つまり、住宅ローンを全額返済しなければ不動産を売却することが出来ません。買うときには、売ることなんて真剣に考えていない方がほとんどですが、「不要になったから売ろう」などと簡単に出来ることではないのです。(現金購入者は除く)
しかしながら、これらは原則の話であって、任意売却というイレギュラーな方法もございます。
具体的には、不動産を売却してもローンを完済できずに残ってしまう場合、不足分を現金などで補わなければ各債権者(金融機関、抵当権者)は抵当権を抹消しませんので、売買が成立しないというのは前述のとおりです。そこに仲介者(主に不動産業者)が入り調整することによって、競売手続きを経ることなく債務者・債権者・購入者の納得のいく価格で、(ローンを完済できない状態でも)売買を成立させることを任意売却と言います。
住宅ローン等の支払いを滞った場合、債権者(抵当権者・金融機関等)は抵当権の実行により競売の申立てを行います。そうなる前に、債権者の承諾を頂き、ご自宅の売却(任意売却)をすることができれば、市場価格に近い金額での取引となるでしょう。
つまり、不動産所有者にとっては、債務を少なくすることができ、債権者にとっては、競売より回収率が上がるという、双方にとってメリットがあるため、多くの方が任意売却を選択するのです。
マイホームを売却しても住宅ローンを完済できない場合の選択肢
【例】 住宅ローン残高(A銀行)3000万円
> 市場価格(売却予想価格)2500万円
1、不足額を用意して売却
この不足した500万円を売主様がご用意して頂くことができれば、住宅ローンを完済することができ、A銀行は抵当権を抹消します。これが通常の不動産売却のパターンです。
2、 銀行に相談、リスケジュール等条件変更
住宅ローン残高 > マイホームの市場価格
マイホームを売ってもローンが残り、不足額を補うこともできないため、売却することが出来ません。そこで、一時しのぎかもしれませんが、再生計画を立てて支払いを猶予して頂くことができれば、マイホームを残すことができるかもしれません。

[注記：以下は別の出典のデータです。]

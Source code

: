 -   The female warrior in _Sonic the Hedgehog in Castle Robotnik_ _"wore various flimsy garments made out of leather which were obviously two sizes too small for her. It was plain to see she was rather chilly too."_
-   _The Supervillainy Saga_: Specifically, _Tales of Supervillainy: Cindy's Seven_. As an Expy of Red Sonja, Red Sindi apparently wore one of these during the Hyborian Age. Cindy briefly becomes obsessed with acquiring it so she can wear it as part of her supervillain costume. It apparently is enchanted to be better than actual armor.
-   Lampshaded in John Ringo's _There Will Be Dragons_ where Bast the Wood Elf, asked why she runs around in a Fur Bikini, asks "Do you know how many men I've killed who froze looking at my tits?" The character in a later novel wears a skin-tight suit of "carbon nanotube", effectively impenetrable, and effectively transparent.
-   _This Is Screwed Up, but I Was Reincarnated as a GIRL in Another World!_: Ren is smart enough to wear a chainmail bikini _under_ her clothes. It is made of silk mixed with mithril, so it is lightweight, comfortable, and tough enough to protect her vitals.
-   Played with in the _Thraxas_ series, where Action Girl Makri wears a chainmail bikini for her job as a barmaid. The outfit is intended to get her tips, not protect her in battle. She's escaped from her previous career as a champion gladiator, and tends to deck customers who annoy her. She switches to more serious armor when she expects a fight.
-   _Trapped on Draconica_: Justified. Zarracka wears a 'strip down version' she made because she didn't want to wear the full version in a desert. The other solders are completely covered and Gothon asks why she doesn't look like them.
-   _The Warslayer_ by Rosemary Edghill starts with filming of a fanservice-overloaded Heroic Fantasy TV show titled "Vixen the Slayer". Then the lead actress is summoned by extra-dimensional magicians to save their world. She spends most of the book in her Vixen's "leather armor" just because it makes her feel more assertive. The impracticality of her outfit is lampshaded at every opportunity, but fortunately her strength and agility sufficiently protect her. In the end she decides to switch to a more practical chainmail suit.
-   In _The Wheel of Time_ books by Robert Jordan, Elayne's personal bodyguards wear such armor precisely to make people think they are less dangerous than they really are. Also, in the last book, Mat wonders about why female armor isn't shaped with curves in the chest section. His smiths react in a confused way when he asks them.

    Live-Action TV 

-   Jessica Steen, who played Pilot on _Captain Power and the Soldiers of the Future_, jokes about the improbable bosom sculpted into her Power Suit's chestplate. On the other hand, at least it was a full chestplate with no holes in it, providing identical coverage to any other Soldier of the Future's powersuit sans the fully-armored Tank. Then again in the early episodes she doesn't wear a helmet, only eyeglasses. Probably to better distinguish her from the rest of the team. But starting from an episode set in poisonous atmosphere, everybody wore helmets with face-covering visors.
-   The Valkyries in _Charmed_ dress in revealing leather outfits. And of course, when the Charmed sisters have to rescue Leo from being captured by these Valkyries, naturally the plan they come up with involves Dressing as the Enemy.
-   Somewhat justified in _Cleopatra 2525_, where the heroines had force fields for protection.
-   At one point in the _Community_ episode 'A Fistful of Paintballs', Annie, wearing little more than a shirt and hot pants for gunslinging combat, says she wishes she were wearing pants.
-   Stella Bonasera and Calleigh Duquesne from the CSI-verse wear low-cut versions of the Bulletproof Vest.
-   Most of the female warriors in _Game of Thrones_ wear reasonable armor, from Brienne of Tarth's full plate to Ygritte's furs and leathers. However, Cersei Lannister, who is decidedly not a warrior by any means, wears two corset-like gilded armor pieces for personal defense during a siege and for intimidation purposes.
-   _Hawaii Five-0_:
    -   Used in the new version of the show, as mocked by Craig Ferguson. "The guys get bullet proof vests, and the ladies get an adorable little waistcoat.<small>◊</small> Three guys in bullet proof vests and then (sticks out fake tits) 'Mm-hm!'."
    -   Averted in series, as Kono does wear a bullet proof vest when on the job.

また、以下のようにお支払いを継続していくことで残高が減り、不動産の市場価格の下落が少なければ、何年後かには1、の通常の売却ができるようになることもあります。
【現在】ローン残高3000万円 > 貯金 0万円+市場価格2500万円
【5年後】ローン残高2650万円 < 貯金260万円+市場価格2400万円
3、住宅ローンを払えず任意売却
本来、住宅ローンの残高を全額を返済しなければ、抵当権を抹消してくれません(担保を外してくれない)。そこを話し合いを重ねて、債権者から抵当権抹消の同意を頂き、売却することを任意売却といいます。
住宅ローン滞納者への債権回収方法として競売が一般的ですが、任意売却により、早期解決、回収金額増という債権者側のメリットもあります。
4、住宅ローンを払えず競売
インターネットで競売情報を見ることができますし、法改正により一般の方でも競売に参加しやすい環境は整ってきたように思います。
しかし室内を見れないこと、ローンを利用しにくいこと等により市場価格よりは低めの取引となることが多いです。